VFX Industry Rescue Could Come From WTO Rules

Foreign subsidies on visual-effects work may be enough to trigger World Trade Organization “anti-subsidy duty” rules that would impose a tariff on those vfx when they’re imported into the U.S., according to a panel presentation at the Siggraph conference on Thursday.

Lawyer David A. Yocis of Picard Kentz & Rowe of Washington, D.C., presented the findings of a feasibility study looking at the idea of using WTO rules to end or limit the foreign subsidies that have decimated the visual effects business in California and turned its much of its workforce into global nomads. Yocis said that if the domestic vfx industry chooses to pursue such a remedy, the best route is the use of “countervailing duties,” or CVDs.

WTO rules permit member governments to impose those duties when they find that foreign governments have subsidized their own producers and caused injury or threaten to injure domestic producers. Such injury can include loss of jobs.

Subsidies for vfx work have built up f/x companies in the U.K., Canada, Australia and New Zealand, among other territories, while their U.S. counterparts have struggled. The dutiess would counteract the benefit of those subsidies for producers, reducing their incentive to take work outside the U.S.

However, Yocis warned the law “was not designed for a digital world” and would be hard to use. It would cost the industry hundreds of thousands of dollars, perhaps millions, in legal fees, he said, and would not provide a long-term, comprehensive solution to the problem of subsidies.

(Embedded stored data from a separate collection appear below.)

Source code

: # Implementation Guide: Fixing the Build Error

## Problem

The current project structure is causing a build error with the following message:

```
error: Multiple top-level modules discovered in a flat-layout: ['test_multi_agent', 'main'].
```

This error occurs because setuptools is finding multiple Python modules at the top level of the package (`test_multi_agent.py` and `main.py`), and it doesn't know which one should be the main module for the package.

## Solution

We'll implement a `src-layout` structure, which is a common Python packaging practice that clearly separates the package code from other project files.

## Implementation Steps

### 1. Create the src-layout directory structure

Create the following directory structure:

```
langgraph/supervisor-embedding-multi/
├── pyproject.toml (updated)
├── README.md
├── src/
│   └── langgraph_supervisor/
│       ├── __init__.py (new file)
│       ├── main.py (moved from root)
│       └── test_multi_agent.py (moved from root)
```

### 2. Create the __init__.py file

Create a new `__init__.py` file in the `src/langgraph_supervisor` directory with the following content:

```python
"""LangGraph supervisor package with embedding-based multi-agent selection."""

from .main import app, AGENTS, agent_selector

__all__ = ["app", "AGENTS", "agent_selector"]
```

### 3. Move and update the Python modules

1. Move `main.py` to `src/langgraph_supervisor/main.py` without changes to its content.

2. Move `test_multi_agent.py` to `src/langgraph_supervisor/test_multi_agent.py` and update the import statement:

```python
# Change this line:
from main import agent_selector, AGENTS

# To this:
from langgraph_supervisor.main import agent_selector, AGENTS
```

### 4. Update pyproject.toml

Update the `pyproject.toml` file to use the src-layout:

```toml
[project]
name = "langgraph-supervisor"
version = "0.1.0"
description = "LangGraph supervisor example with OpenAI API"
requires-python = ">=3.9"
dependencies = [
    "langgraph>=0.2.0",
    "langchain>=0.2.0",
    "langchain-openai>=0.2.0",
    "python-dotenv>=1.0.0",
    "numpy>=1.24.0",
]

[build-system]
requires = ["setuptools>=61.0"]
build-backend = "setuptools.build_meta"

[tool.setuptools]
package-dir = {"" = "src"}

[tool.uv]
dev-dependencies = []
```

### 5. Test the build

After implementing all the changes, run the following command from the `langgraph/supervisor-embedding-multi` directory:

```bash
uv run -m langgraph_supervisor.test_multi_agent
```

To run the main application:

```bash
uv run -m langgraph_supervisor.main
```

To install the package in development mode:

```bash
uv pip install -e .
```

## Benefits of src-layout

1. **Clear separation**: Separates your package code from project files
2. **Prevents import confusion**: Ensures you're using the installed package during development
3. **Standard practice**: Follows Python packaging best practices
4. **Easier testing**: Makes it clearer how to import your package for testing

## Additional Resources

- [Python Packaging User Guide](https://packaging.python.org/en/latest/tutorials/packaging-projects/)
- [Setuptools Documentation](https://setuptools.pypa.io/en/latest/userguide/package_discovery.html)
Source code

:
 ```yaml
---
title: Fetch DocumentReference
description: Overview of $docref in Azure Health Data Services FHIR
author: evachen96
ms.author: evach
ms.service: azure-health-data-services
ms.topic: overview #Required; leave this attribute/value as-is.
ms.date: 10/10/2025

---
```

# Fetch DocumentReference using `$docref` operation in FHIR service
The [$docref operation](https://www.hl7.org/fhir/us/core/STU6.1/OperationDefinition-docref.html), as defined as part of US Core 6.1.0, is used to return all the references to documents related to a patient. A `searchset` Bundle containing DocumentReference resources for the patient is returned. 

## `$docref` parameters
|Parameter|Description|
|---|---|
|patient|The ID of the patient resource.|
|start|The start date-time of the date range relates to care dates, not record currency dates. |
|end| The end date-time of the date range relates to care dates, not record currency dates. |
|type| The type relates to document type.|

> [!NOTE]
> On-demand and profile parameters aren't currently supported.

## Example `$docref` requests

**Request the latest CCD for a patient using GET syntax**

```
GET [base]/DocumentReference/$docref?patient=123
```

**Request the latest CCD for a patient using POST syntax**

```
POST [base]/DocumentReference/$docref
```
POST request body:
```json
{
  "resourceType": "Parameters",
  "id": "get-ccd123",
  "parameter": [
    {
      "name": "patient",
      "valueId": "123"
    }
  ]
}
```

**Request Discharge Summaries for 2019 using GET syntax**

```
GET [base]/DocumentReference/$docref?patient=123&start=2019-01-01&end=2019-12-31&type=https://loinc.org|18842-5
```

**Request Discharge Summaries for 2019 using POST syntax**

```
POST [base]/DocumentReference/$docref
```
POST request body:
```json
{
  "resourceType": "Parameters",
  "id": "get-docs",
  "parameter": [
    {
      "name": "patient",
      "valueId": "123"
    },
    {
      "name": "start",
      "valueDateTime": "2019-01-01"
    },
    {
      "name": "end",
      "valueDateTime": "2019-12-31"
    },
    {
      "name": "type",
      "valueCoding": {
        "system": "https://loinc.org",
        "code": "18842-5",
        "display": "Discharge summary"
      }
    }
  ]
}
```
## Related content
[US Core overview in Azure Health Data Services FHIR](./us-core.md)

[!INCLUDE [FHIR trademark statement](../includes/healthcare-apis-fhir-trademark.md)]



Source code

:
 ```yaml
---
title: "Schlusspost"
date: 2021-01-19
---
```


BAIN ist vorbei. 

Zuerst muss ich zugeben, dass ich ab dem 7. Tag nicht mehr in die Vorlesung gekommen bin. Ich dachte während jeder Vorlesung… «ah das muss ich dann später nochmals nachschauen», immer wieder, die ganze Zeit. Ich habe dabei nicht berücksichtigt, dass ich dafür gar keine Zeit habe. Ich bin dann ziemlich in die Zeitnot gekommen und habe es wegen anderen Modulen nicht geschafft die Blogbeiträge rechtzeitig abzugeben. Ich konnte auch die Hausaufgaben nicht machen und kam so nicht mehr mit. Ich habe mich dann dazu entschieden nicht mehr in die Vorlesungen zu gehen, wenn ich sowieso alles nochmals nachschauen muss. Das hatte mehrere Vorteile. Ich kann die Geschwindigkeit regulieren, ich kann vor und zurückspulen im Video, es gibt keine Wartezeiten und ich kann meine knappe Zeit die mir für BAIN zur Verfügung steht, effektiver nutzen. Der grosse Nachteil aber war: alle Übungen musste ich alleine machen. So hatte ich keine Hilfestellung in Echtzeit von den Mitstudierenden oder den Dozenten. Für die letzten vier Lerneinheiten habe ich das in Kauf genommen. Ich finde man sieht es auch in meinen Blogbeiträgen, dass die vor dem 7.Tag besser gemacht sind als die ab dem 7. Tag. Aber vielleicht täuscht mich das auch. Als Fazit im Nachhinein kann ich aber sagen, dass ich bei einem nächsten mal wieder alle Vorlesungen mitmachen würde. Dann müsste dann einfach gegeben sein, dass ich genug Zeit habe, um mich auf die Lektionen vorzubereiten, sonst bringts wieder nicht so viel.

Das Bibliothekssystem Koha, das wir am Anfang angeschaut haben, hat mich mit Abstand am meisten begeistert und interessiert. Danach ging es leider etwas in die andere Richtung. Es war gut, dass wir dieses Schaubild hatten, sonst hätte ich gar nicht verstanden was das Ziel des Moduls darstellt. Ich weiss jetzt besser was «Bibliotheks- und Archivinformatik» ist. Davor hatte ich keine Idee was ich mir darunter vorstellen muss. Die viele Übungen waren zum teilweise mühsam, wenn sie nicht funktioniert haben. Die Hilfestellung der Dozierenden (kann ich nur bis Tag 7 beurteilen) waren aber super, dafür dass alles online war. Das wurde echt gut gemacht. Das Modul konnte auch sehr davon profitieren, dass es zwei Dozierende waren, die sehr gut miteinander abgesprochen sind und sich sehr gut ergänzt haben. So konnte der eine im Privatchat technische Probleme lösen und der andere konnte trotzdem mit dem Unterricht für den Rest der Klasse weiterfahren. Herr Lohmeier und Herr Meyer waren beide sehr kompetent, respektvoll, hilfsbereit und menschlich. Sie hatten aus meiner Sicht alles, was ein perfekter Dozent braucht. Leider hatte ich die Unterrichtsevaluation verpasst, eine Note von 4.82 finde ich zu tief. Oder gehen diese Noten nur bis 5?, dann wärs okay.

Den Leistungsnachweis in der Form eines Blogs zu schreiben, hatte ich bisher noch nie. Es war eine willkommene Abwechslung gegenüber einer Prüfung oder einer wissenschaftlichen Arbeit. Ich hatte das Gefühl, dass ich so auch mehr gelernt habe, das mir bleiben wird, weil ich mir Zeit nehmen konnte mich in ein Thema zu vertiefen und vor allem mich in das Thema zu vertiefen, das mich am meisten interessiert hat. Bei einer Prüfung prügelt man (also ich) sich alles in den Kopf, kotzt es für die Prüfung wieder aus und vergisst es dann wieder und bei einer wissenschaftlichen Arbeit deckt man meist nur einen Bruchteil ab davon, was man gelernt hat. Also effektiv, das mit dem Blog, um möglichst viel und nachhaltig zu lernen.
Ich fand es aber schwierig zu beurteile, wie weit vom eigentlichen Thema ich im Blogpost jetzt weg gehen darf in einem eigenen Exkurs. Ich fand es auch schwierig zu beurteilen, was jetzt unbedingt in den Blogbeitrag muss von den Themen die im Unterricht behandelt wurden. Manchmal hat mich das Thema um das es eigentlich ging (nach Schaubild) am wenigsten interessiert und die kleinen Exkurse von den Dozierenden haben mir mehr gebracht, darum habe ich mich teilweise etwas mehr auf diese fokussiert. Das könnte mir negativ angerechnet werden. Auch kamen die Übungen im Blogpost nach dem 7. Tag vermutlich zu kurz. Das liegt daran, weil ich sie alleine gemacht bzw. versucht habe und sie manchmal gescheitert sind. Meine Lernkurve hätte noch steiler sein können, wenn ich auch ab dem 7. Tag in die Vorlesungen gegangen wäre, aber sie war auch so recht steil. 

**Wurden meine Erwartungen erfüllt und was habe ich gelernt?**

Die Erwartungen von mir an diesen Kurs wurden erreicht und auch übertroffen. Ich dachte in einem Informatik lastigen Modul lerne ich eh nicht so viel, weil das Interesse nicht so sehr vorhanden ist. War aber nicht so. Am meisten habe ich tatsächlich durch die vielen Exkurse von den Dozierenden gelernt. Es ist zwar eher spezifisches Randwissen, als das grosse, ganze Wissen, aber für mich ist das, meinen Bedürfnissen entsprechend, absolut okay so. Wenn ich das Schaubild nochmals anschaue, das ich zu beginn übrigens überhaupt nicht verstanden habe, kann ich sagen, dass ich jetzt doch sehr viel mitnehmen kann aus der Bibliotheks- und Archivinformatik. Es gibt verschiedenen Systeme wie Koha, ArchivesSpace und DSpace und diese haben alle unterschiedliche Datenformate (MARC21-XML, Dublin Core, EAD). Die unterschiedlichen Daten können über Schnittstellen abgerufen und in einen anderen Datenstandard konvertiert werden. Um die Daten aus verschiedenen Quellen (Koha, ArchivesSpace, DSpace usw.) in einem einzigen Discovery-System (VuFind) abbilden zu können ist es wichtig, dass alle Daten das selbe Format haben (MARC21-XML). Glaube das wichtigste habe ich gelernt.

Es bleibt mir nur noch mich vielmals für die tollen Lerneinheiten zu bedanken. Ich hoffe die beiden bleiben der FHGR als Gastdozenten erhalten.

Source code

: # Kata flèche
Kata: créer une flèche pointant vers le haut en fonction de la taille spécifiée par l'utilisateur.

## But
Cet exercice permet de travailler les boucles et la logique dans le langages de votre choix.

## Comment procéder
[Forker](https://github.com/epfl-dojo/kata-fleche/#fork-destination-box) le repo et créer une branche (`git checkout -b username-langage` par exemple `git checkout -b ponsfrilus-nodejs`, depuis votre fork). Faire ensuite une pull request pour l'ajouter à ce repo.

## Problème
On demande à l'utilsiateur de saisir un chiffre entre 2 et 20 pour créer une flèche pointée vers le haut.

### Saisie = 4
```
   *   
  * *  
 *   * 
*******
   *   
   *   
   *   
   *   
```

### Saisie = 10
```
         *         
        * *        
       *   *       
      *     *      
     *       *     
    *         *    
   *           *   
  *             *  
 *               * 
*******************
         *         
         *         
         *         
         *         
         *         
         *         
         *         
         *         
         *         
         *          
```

But, he said, “We think that if you want to try to take a trade law approach, this is the way to do it. This could change the incentives … and could really open the door to working out some more comprehensive arrangement going forward.”

“The most important question is ‘Does the law even apply? Does it apply to digital products made overseas, where the value is not in the digital file but to the copyright attached to it?’ That’s something that has never come up before,” Yocis said. “We think the answer is yes.”

The advantage of the CVD approach, he said, is that if the government conducts an investigation and finds that the foreign subsidies injure the domestic vfx industry, the duties are triggered automatically. The laws and treaties for the duties are already in place; no new act of Congress would be needed. Collecting the duty might prove difficult, he said, “But the thing to remember is that if you get to that point, you’ve succeeded. The goal isn’t to have a tax to be collected, it’s to change behavior.”

The American vfx industry would have to present a united front to the government in favor of an investigation and countervailing duties. However, such a duty would almost surely increase the cost of production, since studios and producers would lose the benefit of those vfx subsidies. Therefore the AMPTP and its member companies would likely lobby against such an effort.

Moreover, two major American vfx companies are owned by studios: Sony Pictures Imageworks and Industrial Light & Magic (Disney). That wouldn’t doom the effort, however, Yocis noted. “ If someone in the U.S. industry is opposing it because they’re getting the subsidy and benefiting from it in some way, the government has the option to disregard that.”

And those corporations might find some dissension in their own ranks if they oppose a CVD investigation. An exec from one of those studio-owned vfx companies told Variety after the meeting “I wouldn’t oppose that.”